Segment Start: SOURCE INFORMATION

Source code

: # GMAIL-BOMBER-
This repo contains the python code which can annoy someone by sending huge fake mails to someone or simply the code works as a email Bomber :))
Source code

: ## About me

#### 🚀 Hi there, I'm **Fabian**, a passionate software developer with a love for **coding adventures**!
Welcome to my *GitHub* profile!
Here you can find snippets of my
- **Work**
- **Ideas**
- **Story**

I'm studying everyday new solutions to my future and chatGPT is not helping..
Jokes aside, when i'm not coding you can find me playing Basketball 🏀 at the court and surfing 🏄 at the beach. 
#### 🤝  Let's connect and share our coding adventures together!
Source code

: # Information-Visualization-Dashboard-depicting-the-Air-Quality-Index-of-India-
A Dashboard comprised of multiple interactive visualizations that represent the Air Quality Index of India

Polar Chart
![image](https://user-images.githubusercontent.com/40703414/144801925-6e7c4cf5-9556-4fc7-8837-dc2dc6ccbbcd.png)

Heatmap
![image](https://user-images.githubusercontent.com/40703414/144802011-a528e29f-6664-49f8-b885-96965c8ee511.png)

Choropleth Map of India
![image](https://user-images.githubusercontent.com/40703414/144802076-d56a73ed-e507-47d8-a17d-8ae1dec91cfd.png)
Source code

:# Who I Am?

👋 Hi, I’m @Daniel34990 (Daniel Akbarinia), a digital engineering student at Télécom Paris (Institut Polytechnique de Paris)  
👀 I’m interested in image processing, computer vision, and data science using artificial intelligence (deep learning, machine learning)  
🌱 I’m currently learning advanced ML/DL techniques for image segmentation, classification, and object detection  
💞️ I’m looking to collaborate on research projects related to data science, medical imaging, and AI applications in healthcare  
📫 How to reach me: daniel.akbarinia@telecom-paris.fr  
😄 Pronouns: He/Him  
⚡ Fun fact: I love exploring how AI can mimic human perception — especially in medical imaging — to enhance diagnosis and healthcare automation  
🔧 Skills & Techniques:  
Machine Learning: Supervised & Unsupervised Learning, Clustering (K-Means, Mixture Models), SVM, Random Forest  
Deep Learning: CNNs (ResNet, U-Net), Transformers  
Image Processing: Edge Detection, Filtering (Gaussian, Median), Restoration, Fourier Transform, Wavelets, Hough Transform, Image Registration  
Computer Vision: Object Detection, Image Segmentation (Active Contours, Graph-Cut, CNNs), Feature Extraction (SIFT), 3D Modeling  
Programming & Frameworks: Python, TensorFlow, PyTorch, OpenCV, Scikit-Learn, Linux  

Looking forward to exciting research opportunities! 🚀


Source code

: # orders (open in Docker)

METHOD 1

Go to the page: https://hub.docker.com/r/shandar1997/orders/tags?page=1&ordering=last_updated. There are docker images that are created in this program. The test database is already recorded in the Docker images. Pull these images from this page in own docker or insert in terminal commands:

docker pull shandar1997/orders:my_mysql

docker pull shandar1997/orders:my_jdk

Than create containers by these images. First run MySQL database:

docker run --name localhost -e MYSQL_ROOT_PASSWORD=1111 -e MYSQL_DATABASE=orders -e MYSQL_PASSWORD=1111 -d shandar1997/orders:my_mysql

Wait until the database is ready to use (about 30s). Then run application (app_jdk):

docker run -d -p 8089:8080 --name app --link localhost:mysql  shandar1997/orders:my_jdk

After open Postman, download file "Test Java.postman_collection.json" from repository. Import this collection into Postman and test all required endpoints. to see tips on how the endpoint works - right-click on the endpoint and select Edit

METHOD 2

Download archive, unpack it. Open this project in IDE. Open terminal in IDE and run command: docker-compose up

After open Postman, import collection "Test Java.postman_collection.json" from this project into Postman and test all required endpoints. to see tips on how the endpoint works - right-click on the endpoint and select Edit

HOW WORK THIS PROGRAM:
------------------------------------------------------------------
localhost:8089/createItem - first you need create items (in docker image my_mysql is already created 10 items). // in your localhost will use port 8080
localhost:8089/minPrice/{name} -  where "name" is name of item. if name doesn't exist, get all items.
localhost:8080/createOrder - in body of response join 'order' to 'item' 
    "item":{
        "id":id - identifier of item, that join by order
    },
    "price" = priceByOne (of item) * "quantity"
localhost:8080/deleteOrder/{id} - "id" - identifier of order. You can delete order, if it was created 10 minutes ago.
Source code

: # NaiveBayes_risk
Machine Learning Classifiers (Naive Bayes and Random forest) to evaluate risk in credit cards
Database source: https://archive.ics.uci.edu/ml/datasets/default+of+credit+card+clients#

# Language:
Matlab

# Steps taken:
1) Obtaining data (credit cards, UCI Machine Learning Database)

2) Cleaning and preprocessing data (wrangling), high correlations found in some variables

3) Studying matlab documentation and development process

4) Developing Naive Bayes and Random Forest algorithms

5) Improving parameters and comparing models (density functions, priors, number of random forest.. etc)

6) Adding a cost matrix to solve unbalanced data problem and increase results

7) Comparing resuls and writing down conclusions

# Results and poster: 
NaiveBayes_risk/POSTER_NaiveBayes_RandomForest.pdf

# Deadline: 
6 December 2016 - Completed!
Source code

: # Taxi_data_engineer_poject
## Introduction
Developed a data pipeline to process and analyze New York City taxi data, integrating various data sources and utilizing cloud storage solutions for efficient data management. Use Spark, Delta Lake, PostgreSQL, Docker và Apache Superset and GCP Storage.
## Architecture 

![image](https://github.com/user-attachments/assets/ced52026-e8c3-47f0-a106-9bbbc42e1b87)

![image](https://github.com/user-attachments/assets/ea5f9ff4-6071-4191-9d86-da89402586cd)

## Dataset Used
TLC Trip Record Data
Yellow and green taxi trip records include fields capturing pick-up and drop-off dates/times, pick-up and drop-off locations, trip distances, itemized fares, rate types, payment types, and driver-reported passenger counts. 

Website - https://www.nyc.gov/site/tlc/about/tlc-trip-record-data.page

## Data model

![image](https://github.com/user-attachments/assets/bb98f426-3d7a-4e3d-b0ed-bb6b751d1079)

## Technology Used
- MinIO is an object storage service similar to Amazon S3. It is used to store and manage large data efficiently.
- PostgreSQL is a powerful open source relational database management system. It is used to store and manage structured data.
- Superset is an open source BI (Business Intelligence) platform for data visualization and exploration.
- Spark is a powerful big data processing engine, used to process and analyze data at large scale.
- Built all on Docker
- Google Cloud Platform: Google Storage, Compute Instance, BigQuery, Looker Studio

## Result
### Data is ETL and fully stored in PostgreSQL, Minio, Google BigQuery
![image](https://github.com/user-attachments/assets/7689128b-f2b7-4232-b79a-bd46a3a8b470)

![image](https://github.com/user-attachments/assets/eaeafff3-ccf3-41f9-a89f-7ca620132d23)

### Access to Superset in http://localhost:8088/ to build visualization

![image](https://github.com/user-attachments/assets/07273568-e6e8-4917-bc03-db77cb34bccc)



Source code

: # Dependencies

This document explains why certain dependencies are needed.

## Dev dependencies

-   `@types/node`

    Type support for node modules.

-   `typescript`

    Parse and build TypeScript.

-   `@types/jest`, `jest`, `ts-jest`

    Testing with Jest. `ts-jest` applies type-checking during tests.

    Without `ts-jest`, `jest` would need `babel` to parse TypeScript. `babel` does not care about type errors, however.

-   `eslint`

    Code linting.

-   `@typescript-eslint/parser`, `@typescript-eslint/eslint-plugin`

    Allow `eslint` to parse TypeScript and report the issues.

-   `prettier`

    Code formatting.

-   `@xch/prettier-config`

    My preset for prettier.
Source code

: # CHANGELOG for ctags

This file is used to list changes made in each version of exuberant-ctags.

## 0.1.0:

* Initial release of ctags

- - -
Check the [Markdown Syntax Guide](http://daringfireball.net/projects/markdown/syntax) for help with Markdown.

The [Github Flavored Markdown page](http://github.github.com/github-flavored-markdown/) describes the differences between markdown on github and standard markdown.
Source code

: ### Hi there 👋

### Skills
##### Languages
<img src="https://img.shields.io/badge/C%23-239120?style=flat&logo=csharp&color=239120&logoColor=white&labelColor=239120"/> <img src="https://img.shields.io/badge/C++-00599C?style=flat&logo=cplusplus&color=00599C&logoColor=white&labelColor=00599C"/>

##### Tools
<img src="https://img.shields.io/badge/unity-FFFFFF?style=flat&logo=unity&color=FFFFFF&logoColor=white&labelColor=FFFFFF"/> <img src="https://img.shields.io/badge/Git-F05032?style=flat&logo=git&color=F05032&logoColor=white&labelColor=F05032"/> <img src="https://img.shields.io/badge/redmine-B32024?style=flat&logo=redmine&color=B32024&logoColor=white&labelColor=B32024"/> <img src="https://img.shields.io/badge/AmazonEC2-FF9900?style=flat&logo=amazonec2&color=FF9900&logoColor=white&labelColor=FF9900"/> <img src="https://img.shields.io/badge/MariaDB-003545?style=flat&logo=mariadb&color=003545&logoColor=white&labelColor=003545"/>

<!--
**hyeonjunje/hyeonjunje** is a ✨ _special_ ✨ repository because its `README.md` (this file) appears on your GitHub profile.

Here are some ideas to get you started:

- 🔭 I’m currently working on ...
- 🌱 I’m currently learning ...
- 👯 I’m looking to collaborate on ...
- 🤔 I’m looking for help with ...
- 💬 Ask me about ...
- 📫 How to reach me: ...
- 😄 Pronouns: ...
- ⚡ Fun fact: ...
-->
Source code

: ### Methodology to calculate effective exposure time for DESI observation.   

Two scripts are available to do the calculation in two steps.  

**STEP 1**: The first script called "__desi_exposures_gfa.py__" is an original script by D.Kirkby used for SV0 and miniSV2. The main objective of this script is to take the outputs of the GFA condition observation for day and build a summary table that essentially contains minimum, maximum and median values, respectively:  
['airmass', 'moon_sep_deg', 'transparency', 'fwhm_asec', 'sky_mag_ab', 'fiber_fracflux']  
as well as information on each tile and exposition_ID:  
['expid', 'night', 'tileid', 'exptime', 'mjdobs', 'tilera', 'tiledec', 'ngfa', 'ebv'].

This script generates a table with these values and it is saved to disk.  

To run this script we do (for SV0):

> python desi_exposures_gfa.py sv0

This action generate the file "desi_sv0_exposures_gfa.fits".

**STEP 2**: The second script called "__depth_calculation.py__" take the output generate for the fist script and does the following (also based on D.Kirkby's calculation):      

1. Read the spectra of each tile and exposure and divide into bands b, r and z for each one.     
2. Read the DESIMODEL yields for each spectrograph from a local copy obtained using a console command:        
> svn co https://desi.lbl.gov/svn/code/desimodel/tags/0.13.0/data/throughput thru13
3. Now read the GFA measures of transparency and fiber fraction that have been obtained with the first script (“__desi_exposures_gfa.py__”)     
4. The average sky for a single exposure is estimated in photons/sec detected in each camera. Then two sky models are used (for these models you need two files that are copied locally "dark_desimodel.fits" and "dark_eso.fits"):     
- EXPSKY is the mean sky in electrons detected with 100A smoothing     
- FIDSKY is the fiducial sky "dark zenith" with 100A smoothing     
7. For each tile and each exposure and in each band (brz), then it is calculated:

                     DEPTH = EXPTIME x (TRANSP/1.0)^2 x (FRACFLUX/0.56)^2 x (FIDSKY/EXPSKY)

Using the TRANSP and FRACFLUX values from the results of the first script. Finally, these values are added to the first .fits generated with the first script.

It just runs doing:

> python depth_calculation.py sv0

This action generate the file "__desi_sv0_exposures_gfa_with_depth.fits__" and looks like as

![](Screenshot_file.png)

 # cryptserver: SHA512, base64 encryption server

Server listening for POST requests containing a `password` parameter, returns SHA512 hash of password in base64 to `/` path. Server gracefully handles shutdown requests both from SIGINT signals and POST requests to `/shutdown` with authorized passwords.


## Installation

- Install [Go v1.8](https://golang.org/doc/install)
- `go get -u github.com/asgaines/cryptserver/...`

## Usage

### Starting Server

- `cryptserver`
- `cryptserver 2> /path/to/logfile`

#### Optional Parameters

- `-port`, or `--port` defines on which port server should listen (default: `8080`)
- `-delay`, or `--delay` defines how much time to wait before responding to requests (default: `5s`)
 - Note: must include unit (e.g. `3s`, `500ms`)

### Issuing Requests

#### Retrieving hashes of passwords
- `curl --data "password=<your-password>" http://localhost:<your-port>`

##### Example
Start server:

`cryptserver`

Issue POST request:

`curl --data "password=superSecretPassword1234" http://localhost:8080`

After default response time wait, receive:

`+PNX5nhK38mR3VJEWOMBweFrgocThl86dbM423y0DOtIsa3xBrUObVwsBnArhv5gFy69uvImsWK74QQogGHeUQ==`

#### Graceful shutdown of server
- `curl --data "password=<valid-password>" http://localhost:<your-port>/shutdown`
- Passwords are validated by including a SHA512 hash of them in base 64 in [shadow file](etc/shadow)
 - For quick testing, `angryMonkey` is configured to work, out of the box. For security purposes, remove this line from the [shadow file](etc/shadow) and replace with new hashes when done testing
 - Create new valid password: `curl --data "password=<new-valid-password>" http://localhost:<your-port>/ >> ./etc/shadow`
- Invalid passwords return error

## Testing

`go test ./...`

Segment End: SOURCE INFORMATION

**PROMPT**.
Only one stretch of the data above is needed. Restate it word for word, from the line containing "Yellow and green" through the line containing "- Spark is a", both ends included.

**SOLUTION TO THIS TASK**.
Yellow and green taxi trip records include fields capturing pick-up and drop-off dates/times, pick-up and drop-off locations, trip distances, itemized fares, rate types, payment types, and driver-reported passenger counts. 

Website - https://www.nyc.gov/site/tlc/about/tlc-trip-record-data.page

## Data model

![image](https://github.com/user-attachments/assets/bb98f426-3d7a-4e3d-b0ed-bb6b751d1079)

## Technology Used
- MinIO is an object storage service similar to Amazon S3. It is used to store and manage large data efficiently.
- PostgreSQL is a powerful open source relational database management system. It is used to store and manage structured data.
- Superset is an open source BI (Business Intelligence) platform for data visualization and exploration.
- Spark is a powerful big data processing engine, used to process and analyze data at large scale.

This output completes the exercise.